We sprinted to the changing rooms. We had five minutes before the lesson began. Just enough time to throw a swim nappy and costume on Nipper and peel off my layers to reveal my nifty two piece. The changing scenario is a lot quicker now that Nipper can stand and walk. She actually stands still while I undress. When we first started swimming she’d refuse to stay on the changing table and would repeatedly attempt to touch the void, hurling herself at the rock-hard tiles below as I wrestled with my jeans. In those days an extra arm would have been a bonus.

Bang on one and we congratulated ourselves as we paddled down the steps of the pool.
Good Lord! It was cold this week.
Splish splash splosh. Rubber ducks, balls, floats, nursery rhymes. Our 30 mins passed quickly, and before Nipper knew it we were out, her swimsuit and nappy were off and she was bundled into a warm towel. I on the other hand shivered and shook in my two piece. It’s impossible to simultaneously dry yourself and your little one. One of you has to stay wet and cold while the other’s dried and dressed, and it wouldn’t be fair for a one year old to ‘take turns’ each week! So it’s always Mum who freezes her two piece off.

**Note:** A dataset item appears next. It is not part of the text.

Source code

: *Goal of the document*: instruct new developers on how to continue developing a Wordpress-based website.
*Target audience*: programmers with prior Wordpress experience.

Nipper was good this week and I managed to dry and dress her in double-quick time. I popped her shoes on and let her play with the drain in the middle of the changing room while I rooted around in the bag for my pants.
Knickers!
I knew there was something I’d forgotten.
In my rush to leave the house I’d left my knickers on the radiator in the hall. I had a choice. Wear the wet bottoms of my suit under my jeans and display my wet bottom or go Commando.............
‘Going commando" is reputed to have begun with commando and special forces military units who, worried about chafing, decided to forgo their pants during combat.
Being a working mum is a little like belonging to the special forces; we’re sleep deprived, we’re resourceful; we can multi task and we can negotiate in combat (I watched a mum the other day separate her warring children with four short sharp words. Impressive!) So perhaps ‘going commando’ is something all mum’s are born to do. Whatever, it was the choice I made that afternoon.

With our wet suits stowed in the bag and our towels folded and packed, Nipper and I left the pool for another week. I felt like I was walking on air. No hobbling this week. I’d discovered a new found freedom – I was the opposite of the Tena-lady – I was a woman without. And it felt wonderful. Nipper slept all the way home in the car while I marvelled at the new found freedom of wearing no pants...........and thanked god several times that I’d chosen my jeans over a mini before we left the house this morning.